# GRPO Training with Qwen 0.5B for Mathematical Reasoning

This notebook demonstrates training a small Qwen model using Group Relative Policy Optimization (GRPO) for improving mathematical problem-solving capabilities.

## Features:
- Downloads and loads Qwen 0.5B model
- Uses GSM8K math dataset for training
- Custom prompt formatting for math problems
- Math-specific reward function
- Tracks training metrics
- Saves checkpoints

## 1. Setup and Installation

In [None]:
# Install required packages if not already installed
import subprocess
import sys

def install_if_needed(package):
    try:
        __import__(package)
    except ImportError:
        print(f"Installing {package}...")
        subprocess.check_call([sys.executable, "-m", "pip", "install", package])

# Ensure simple_rl is installed
subprocess.check_call([sys.executable, "-m", "pip", "install", "-e", ".."])

print("Setup complete!")

## 2. Import Libraries

In [None]:
import torch
import torch.nn as nn
from transformers import AutoTokenizer, AutoModelForCausalLM
from datasets import load_dataset
import numpy as np
import matplotlib.pyplot as plt
from typing import Dict, List, Optional
import json
import os
from pathlib import Path

# Import GRPO from simple_rl
from simple_rl.algorithms.grpo import GRPO
from simple_rl.utils.config import Config

# Set device
device = torch.device("cuda" if torch.cuda.is_available() else "cpu")
print(f"Using device: {device}")

# Set random seeds for reproducibility
torch.manual_seed(42)
np.random.seed(42)
if torch.cuda.is_available():
    torch.cuda.manual_seed(42)

## 3. Load Qwen 0.5B Model

In [None]:
# Model configuration
MODEL_NAME = "Qwen/Qwen2.5-0.5B"  # Small 0.5B parameter model

print(f"Loading model: {MODEL_NAME}")
print("This may take a few minutes on first run...")

# Load tokenizer
tokenizer = AutoTokenizer.from_pretrained(MODEL_NAME, trust_remote_code=True)

# Add padding token if not present
if tokenizer.pad_token is None:
    tokenizer.pad_token = tokenizer.eos_token
    
# Load model
model = AutoModelForCausalLM.from_pretrained(
    MODEL_NAME,
    torch_dtype=torch.float16 if torch.cuda.is_available() else torch.float32,
    device_map="auto" if torch.cuda.is_available() else None,
    trust_remote_code=True
)

if not torch.cuda.is_available():
    model = model.to(device)

print(f"Model loaded successfully!")
print(f"Model parameters: {sum(p.numel() for p in model.parameters()) / 1e6:.1f}M")
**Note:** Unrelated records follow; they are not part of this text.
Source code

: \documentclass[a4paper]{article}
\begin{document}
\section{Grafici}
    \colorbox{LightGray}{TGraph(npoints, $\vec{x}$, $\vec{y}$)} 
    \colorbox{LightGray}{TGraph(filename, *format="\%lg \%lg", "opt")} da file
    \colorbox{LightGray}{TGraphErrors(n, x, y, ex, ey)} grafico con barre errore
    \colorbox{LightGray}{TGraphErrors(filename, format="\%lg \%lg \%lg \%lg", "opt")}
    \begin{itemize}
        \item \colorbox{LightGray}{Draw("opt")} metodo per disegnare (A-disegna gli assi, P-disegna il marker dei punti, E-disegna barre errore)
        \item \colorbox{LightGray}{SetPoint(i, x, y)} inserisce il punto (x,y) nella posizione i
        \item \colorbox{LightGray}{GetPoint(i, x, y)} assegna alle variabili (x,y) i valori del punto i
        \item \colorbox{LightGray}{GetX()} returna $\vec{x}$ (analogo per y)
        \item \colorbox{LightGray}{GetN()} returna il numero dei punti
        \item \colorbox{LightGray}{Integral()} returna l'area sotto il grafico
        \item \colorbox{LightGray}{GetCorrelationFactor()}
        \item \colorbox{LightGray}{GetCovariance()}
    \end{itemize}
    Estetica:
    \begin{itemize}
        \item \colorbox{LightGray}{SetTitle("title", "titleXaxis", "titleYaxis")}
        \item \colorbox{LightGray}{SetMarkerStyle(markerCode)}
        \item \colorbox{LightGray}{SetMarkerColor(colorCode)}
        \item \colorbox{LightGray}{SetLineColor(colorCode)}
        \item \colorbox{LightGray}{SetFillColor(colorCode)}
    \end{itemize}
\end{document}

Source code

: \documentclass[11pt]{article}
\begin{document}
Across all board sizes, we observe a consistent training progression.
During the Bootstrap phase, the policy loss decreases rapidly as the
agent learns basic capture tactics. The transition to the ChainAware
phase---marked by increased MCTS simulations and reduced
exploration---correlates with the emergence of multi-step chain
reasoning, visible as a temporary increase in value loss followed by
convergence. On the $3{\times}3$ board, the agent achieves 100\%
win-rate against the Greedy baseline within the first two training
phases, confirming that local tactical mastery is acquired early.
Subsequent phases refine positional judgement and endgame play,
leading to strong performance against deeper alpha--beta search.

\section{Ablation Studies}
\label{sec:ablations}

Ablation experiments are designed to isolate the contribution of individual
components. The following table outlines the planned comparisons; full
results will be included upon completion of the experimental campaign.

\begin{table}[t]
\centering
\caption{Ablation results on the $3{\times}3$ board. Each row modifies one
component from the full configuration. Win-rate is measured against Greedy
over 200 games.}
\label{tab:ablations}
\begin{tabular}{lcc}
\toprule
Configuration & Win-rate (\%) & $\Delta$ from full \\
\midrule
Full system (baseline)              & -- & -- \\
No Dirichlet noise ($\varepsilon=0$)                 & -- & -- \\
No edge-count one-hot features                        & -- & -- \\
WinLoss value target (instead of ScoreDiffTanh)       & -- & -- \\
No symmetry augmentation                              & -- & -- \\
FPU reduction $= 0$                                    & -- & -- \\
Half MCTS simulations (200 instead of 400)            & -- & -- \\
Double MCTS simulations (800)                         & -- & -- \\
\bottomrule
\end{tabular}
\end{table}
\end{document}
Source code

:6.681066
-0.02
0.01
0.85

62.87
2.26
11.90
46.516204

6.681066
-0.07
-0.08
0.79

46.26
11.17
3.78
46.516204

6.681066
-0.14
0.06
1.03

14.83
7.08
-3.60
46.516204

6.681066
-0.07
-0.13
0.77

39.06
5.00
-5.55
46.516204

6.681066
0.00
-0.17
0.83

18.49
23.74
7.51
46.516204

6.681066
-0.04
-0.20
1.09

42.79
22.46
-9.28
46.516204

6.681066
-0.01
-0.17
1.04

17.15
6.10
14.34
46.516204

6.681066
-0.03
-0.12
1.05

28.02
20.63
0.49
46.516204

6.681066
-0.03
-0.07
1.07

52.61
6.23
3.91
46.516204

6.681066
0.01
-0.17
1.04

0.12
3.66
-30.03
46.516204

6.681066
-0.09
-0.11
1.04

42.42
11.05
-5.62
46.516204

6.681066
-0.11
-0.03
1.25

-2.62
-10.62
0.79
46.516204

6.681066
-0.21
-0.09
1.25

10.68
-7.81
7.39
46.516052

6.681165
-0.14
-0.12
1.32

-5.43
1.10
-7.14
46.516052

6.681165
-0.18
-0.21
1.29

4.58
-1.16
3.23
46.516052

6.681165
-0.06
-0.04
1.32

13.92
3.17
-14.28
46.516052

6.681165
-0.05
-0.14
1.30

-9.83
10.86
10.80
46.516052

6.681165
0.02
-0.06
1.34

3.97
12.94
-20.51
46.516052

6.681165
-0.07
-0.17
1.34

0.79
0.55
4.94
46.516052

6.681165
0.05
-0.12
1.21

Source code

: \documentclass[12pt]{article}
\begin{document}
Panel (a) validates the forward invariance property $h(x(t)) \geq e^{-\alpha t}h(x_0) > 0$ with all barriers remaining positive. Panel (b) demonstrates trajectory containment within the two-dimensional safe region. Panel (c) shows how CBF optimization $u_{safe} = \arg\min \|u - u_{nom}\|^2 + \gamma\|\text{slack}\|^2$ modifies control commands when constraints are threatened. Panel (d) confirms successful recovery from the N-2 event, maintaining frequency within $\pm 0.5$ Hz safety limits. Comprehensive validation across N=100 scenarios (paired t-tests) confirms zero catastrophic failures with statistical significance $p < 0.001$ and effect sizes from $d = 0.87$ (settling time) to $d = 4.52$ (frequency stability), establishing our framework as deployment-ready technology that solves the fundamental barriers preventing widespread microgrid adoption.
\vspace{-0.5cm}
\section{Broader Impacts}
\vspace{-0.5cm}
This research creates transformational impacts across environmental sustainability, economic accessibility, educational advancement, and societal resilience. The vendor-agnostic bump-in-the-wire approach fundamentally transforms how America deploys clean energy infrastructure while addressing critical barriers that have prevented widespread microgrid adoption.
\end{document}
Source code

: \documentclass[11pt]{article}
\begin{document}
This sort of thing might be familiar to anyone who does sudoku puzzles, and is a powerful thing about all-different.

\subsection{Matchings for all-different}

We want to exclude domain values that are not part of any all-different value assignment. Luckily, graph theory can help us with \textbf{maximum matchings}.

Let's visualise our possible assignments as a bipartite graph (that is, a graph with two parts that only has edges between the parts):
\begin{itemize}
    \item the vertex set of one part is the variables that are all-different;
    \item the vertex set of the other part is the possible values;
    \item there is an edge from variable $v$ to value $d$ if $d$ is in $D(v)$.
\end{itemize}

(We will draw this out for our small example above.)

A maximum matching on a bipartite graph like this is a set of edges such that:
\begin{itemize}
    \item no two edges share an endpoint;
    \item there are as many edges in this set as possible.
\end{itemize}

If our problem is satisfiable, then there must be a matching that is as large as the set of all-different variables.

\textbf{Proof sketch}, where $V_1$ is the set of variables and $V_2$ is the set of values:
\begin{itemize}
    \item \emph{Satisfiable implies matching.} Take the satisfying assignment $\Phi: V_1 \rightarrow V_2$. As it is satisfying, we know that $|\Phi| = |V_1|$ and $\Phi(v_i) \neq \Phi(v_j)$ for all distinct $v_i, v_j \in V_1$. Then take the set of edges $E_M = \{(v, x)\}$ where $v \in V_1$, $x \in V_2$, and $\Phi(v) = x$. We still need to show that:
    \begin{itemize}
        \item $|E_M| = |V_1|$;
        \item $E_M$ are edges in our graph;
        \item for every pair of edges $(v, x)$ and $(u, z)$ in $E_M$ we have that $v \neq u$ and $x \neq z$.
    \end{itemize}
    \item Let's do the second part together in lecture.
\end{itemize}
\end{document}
## 4. Load and Prepare Dataset

In [None]:
# Load GSM8K math dataset
print("Loading GSM8K math dataset...")

# Load GSM8K - a dataset of grade school math problems
dataset = load_dataset("gsm8k", "main", split="train[:200]")  # Use 200 examples for demo

# Extract math problems and prepare prompts
math_prompts = []
math_answers = []  # Store answers for reward calculation

for item in dataset:
    # GSM8K format: question and answer with step-by-step solution
    question = item['question']
    answer = item['answer']
    
    # Store just the question as prompt (without formatting yet)
    math_prompts.append(question)
    
    # Extract the final numerical answer (after ####)
    final_answer = answer.split("####")[-1].strip() if "####" in answer else answer
    math_answers.append(final_answer)

print(f"Loaded {len(math_prompts)} math problems")
print("\nExample problems:")
for i in range(min(3, len(math_prompts))):
    print(f"\n{i+1}. Question: {math_prompts[i][:150]}...")
    print(f"   Answer: {math_answers[i]}")

# Store answers for later use in reward function
PROBLEM_ANSWERS = dict(zip(math_prompts, math_answers))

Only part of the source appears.